The task >>
Which lines of the data below contain "driver"? Please show them all.

Provided records >>

== Segment start ==

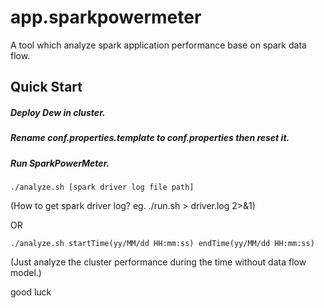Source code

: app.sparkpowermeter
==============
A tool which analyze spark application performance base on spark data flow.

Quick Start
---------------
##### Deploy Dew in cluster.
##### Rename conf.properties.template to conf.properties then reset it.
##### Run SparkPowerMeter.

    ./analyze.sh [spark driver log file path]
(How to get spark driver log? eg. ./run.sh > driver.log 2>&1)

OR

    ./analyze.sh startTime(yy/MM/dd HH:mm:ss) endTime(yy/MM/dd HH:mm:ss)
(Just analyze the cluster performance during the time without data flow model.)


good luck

== Segment end ==

Your response >>
    ./analyze.sh [spark driver log file path]
(How to get spark driver log? eg. ./run.sh > driver.log 2>&1)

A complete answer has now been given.